▸ **Task prompt**:
Which lines of the entries contain the string "possible"? Please find them and copy them.

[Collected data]
=== Section Start ===
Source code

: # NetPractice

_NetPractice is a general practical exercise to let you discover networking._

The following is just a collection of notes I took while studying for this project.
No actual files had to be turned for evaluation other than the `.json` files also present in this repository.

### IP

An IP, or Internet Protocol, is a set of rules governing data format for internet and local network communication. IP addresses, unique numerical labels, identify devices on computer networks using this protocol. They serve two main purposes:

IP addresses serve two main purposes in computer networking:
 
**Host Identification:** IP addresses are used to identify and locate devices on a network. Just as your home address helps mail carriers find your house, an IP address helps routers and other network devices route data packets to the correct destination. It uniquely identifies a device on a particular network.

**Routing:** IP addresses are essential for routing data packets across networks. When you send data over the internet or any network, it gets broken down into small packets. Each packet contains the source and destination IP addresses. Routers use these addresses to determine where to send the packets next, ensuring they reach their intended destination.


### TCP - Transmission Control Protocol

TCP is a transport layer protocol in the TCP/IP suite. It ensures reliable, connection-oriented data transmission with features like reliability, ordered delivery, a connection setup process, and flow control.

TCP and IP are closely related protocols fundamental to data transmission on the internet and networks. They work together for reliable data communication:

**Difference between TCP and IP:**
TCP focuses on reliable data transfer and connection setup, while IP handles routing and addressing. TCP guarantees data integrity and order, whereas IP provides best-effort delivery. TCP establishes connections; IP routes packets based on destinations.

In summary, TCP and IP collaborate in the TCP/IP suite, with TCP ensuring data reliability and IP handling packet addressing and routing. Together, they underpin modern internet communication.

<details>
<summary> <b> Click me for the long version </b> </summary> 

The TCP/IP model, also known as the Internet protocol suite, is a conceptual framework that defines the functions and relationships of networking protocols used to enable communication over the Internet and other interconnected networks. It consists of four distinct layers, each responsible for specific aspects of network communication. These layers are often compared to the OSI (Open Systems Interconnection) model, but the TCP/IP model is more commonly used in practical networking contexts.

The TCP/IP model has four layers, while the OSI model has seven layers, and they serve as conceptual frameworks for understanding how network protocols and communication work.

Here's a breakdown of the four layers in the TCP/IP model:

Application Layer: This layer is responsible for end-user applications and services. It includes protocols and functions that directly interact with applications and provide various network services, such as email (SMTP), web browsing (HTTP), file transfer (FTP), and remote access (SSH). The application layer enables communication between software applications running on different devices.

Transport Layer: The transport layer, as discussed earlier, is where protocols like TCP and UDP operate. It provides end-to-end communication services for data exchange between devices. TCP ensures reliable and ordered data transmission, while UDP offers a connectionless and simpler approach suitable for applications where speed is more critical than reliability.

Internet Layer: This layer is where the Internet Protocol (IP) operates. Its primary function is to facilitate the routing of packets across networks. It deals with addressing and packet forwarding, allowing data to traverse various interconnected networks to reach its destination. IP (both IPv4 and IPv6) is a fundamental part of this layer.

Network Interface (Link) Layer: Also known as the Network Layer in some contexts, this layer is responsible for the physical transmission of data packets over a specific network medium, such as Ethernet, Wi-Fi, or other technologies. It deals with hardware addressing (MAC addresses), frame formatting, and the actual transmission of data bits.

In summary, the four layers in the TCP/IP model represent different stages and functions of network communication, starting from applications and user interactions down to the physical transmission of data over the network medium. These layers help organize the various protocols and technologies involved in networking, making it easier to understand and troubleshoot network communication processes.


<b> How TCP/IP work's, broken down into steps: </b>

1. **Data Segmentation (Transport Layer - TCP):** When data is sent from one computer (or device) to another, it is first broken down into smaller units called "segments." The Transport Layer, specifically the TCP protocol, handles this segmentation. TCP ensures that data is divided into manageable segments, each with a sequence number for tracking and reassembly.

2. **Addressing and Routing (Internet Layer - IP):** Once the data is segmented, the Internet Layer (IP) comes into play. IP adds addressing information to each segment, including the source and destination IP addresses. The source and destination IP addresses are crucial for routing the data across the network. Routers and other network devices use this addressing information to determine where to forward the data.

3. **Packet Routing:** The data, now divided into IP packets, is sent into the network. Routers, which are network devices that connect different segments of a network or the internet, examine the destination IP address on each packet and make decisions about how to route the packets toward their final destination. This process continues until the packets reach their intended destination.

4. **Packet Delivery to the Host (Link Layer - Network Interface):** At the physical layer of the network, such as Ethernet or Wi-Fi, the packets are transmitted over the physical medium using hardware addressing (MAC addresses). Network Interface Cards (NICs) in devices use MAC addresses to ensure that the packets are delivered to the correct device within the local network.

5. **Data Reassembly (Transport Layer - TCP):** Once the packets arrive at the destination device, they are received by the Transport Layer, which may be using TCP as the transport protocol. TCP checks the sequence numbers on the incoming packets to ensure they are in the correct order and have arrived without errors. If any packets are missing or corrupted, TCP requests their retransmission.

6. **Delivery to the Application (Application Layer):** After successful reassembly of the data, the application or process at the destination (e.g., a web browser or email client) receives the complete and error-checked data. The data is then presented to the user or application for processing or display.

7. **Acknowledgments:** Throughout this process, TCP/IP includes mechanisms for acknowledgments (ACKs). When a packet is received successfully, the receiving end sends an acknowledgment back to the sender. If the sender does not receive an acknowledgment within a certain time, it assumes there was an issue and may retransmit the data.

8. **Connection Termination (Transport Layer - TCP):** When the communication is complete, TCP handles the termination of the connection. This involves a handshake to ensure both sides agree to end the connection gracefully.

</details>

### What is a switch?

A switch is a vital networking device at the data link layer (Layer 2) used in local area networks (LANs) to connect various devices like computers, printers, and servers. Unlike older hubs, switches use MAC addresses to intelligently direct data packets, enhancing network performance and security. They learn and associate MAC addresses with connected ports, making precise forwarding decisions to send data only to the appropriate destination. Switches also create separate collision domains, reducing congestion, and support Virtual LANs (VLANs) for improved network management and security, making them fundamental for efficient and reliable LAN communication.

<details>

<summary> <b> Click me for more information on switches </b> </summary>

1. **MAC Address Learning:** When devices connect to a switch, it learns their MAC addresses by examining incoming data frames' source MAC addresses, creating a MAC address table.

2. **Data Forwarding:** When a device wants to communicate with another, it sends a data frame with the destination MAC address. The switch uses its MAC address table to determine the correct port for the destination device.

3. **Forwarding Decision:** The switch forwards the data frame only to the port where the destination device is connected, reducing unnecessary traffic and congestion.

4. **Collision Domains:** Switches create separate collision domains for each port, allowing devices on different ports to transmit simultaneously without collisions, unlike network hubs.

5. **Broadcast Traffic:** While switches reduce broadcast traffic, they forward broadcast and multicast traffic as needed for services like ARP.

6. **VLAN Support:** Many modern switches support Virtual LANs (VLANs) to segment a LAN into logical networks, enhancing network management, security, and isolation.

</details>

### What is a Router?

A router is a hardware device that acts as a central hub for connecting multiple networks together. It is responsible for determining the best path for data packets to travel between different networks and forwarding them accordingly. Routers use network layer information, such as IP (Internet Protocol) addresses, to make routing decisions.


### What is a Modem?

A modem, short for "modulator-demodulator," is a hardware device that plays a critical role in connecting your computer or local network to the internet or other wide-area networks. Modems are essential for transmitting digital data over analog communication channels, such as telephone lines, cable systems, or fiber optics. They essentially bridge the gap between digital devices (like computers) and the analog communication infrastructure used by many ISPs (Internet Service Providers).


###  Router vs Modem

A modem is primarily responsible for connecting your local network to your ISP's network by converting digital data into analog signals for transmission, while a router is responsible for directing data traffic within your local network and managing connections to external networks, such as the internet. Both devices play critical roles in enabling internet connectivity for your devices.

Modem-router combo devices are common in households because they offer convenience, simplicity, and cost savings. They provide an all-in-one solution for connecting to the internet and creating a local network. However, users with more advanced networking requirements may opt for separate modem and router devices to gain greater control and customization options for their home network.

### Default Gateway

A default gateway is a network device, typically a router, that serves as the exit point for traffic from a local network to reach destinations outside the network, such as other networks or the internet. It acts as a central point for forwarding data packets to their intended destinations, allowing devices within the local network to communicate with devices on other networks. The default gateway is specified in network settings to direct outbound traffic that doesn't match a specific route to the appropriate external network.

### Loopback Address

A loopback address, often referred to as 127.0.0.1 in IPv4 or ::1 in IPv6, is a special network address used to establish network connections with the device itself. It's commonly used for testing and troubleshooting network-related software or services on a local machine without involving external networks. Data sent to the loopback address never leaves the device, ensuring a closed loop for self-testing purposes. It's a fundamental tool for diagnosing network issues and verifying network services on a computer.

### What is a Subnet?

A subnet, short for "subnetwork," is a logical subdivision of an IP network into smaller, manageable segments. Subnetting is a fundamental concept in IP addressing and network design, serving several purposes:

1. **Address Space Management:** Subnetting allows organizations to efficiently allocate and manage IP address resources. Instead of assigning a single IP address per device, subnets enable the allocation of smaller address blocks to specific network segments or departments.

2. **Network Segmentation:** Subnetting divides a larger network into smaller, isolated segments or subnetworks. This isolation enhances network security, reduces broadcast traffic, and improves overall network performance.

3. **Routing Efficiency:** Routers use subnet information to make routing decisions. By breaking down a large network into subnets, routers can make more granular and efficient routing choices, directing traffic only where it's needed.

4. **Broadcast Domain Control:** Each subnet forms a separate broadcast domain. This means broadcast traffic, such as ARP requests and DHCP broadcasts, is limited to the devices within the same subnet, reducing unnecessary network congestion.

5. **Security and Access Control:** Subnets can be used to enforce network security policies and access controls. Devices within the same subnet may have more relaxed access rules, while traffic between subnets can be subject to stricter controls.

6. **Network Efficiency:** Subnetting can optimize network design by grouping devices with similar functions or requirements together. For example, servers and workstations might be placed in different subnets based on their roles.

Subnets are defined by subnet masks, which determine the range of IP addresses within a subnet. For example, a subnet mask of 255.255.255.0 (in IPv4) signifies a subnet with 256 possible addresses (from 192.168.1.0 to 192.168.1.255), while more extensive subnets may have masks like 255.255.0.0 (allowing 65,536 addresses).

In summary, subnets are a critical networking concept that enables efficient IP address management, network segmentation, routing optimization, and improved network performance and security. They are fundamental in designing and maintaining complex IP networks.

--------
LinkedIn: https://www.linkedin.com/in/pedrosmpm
=== Section End ===
=== Section Start ===
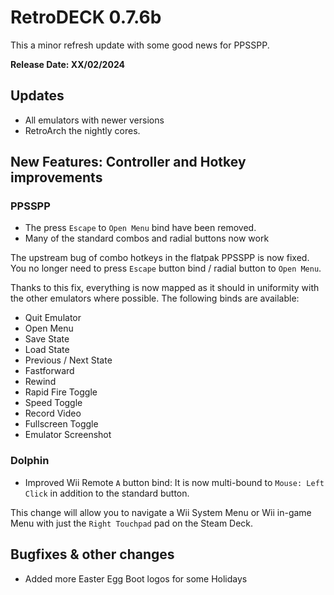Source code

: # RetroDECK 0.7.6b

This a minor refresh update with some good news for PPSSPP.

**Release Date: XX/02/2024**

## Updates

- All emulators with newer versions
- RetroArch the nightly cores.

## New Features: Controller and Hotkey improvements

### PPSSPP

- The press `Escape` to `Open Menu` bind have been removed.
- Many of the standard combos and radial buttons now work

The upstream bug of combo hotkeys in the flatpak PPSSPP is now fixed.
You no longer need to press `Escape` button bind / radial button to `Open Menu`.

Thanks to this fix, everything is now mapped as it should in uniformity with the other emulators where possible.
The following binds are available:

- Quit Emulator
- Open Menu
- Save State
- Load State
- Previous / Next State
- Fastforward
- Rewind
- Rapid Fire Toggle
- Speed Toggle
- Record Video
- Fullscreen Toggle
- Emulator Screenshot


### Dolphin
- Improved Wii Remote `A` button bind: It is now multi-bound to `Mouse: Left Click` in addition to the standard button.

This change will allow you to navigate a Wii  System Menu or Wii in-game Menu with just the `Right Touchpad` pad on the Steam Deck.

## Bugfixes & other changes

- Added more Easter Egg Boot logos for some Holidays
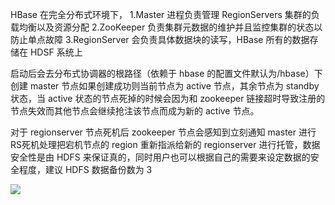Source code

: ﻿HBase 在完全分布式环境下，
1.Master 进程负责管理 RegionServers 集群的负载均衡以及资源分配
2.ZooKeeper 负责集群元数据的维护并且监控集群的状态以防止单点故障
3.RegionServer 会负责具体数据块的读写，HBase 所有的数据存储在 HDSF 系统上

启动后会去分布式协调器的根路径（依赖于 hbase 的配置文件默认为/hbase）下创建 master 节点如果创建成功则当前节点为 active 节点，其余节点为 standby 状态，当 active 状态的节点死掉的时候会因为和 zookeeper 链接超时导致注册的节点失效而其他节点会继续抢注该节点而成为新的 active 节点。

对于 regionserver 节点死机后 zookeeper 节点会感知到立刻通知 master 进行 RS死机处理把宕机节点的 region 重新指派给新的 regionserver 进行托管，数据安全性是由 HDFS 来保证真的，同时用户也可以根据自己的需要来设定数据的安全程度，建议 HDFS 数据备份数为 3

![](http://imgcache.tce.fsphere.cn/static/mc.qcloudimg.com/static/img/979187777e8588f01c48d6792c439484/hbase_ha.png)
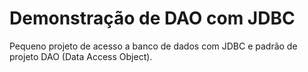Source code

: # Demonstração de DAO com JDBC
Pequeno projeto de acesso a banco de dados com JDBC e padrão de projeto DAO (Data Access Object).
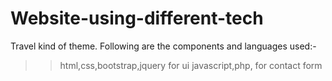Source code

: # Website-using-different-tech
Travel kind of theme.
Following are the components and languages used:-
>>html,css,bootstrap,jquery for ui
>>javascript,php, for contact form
=== Section End ===
=== Section Start ===
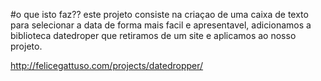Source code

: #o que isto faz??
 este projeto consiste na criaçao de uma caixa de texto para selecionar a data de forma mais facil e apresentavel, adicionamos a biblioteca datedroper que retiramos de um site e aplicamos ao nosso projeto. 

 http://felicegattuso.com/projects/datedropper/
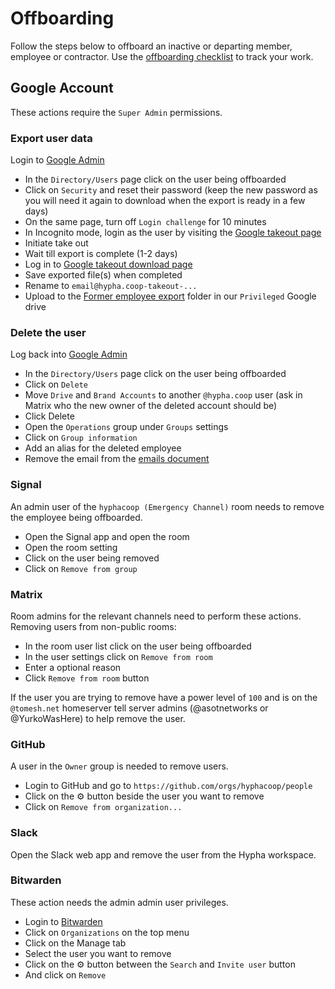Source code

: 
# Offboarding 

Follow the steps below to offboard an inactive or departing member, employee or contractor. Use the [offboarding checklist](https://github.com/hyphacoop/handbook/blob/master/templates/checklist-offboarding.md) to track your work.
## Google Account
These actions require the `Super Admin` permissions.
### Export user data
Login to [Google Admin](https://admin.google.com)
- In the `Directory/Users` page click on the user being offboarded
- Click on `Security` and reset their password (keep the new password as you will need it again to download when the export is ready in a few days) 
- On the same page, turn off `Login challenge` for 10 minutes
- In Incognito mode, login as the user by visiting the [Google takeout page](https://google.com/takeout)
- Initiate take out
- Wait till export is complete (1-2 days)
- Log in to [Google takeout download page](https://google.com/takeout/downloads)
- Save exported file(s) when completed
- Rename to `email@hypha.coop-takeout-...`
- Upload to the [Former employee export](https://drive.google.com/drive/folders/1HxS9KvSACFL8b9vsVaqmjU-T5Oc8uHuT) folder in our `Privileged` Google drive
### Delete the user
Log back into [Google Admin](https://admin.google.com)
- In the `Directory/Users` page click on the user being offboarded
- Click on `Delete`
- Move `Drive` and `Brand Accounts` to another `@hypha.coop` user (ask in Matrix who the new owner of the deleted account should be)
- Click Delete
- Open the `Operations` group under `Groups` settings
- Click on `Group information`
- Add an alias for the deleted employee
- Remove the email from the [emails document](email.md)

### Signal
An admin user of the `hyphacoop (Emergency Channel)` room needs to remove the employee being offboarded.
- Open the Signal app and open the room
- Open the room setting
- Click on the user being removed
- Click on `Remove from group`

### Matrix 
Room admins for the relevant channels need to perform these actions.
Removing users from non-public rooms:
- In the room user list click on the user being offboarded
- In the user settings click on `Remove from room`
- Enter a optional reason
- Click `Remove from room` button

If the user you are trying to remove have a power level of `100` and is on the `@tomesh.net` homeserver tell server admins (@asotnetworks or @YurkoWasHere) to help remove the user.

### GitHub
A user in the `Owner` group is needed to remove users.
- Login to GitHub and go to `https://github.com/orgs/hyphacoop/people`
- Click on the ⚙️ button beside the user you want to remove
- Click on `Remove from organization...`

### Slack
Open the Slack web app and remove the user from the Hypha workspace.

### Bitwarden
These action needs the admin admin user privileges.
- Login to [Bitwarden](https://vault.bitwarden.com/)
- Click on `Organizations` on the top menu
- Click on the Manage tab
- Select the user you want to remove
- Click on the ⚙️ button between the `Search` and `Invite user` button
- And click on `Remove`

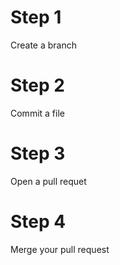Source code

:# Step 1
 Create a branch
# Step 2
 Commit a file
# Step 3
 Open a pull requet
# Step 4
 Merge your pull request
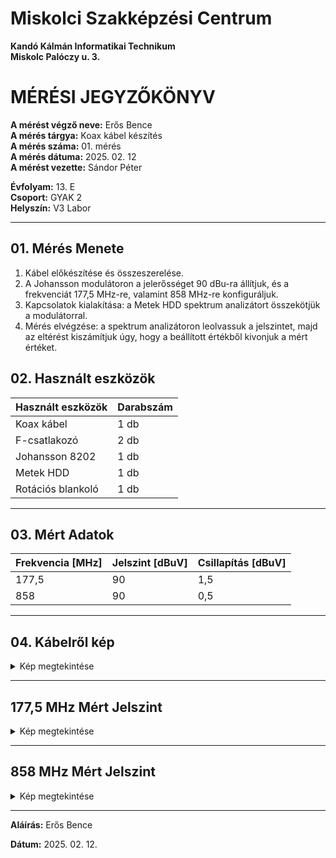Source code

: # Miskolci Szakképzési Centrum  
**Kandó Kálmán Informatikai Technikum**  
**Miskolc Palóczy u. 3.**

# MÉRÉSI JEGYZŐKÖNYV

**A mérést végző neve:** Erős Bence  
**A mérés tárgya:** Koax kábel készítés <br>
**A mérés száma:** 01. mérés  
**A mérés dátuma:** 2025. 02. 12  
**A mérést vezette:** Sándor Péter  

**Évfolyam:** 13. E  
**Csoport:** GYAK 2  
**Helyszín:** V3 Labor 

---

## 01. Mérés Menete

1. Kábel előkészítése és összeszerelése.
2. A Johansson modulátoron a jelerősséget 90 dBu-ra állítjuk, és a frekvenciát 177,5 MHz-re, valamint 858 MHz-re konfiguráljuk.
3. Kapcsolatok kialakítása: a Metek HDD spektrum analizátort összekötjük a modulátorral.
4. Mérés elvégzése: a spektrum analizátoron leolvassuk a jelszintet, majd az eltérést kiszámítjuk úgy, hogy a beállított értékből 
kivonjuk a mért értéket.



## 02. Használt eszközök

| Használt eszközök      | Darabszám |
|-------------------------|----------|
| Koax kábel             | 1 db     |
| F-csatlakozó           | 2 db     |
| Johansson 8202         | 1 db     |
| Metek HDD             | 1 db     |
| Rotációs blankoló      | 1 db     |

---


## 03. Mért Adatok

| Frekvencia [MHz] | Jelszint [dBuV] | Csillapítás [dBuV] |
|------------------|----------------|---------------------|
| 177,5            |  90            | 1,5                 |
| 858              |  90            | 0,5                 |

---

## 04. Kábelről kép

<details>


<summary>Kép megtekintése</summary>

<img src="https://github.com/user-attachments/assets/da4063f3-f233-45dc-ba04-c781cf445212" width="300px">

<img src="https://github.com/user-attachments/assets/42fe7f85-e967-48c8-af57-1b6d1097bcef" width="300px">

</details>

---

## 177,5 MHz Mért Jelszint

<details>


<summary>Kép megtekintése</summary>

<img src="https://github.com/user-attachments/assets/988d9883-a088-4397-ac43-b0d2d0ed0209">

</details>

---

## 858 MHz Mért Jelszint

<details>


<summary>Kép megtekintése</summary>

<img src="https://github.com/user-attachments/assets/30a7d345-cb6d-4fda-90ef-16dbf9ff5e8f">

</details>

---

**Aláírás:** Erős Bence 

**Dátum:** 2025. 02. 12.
=== Section End ===
▸ **Output**:
Subnets are defined by subnet masks, which determine the range of IP addresses within a subnet. For example, a subnet mask of 255.255.255.0 (in IPv4) signifies a subnet with 256 possible addresses (from 192.168.1.0 to 192.168.1.255), while more extensive subnets may have masks like 255.255.0.0 (allowing 65,536 addresses).
Thanks to this fix, everything is now mapped as it should in uniformity with the other emulators where possible.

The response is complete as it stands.